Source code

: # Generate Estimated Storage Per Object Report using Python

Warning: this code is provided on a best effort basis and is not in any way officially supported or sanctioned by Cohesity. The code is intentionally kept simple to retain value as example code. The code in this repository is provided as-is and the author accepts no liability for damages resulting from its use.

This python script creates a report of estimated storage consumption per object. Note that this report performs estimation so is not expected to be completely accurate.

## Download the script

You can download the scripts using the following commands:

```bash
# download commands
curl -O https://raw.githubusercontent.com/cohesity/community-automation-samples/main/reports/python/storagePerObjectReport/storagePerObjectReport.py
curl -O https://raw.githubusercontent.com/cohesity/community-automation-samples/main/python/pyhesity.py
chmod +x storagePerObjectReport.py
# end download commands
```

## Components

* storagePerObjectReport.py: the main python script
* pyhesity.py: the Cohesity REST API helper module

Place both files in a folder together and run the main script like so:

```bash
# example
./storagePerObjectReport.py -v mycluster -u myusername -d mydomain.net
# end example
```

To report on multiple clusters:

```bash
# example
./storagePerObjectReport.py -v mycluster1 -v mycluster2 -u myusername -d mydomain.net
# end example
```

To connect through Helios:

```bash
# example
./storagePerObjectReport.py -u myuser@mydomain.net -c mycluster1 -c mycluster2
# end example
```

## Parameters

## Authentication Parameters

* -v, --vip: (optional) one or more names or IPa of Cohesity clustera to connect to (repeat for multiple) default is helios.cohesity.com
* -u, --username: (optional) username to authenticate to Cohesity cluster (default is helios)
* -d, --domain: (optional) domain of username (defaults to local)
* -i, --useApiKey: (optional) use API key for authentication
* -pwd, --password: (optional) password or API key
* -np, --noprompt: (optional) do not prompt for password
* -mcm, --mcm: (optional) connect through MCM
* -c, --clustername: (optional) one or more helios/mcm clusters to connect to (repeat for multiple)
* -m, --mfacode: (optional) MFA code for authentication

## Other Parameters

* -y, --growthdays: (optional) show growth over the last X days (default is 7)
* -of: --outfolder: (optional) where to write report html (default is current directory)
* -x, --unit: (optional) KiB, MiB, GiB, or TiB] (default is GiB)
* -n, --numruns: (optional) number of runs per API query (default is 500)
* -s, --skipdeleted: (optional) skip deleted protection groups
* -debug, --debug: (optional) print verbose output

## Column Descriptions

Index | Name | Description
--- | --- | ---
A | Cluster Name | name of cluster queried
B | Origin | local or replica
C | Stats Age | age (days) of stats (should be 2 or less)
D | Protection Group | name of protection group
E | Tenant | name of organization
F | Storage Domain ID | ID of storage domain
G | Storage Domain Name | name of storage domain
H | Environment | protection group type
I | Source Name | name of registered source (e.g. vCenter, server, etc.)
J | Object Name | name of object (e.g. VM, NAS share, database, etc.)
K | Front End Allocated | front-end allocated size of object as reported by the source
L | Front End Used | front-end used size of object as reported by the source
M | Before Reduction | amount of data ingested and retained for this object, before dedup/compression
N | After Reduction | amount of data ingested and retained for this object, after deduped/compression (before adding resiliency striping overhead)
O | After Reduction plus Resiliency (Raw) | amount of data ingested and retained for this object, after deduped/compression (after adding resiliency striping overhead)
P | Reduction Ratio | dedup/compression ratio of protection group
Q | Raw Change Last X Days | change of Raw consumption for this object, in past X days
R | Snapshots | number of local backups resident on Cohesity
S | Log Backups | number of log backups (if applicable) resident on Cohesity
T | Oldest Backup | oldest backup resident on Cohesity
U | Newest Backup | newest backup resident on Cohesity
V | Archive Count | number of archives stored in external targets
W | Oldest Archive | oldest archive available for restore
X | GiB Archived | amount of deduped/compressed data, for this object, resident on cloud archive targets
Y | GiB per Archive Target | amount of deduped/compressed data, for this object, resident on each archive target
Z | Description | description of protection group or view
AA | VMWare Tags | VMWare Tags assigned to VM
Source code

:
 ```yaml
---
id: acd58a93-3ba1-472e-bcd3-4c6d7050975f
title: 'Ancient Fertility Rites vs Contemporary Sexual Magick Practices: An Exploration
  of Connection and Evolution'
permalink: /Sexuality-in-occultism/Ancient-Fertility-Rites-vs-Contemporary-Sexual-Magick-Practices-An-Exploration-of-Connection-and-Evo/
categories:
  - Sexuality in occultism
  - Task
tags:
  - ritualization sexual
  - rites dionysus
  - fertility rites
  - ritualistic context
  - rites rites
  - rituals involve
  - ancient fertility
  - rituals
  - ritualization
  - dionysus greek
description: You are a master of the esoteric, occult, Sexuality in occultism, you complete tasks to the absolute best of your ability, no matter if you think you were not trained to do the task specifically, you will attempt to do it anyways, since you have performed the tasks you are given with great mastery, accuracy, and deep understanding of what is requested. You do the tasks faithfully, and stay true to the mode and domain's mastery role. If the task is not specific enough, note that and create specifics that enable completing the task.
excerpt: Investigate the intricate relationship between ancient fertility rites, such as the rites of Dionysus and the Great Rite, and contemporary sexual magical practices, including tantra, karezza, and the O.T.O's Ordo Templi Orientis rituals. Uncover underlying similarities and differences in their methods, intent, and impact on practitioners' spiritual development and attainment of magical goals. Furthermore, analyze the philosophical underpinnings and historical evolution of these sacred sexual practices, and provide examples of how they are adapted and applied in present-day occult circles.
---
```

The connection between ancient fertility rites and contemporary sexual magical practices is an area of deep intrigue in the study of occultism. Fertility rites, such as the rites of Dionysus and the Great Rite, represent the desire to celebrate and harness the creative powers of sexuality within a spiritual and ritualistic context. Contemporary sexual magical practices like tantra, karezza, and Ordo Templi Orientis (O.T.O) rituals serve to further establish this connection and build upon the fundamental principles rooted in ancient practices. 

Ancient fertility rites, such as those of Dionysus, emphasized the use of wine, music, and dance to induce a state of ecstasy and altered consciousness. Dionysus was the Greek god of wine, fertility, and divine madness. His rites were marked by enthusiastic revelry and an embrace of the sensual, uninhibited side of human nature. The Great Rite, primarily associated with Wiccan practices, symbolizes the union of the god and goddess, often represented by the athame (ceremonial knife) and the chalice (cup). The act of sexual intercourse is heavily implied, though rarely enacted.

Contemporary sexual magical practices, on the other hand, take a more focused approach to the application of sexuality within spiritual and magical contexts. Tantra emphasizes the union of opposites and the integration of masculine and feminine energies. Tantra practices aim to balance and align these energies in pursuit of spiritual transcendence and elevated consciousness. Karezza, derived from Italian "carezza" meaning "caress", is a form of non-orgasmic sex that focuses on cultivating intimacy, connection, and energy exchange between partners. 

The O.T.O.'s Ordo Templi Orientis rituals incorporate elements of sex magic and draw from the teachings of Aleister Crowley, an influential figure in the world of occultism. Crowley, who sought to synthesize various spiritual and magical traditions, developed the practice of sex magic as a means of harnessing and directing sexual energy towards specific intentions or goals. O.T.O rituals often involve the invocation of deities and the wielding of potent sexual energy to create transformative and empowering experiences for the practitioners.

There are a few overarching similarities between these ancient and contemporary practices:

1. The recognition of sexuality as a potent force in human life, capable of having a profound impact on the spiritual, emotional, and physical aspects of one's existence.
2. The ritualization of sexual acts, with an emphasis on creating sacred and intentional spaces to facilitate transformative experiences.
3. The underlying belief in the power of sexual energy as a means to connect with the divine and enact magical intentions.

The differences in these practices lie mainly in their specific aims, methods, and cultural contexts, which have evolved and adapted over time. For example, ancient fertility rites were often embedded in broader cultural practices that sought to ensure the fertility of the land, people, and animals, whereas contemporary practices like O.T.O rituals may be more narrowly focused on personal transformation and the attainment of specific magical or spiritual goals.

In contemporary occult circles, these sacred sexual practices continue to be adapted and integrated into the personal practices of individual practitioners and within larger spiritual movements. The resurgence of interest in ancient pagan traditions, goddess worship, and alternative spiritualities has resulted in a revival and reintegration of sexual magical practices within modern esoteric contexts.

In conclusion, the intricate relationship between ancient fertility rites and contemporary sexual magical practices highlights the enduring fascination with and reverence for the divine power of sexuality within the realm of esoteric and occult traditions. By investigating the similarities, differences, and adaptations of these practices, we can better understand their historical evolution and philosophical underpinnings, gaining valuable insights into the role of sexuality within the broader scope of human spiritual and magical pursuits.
+ + + + +
■ **Aim of the exercise**:
When a line of the entries above contains the word "involve", include it in a tally, then give that tally alone.

■ **Written reply**:
2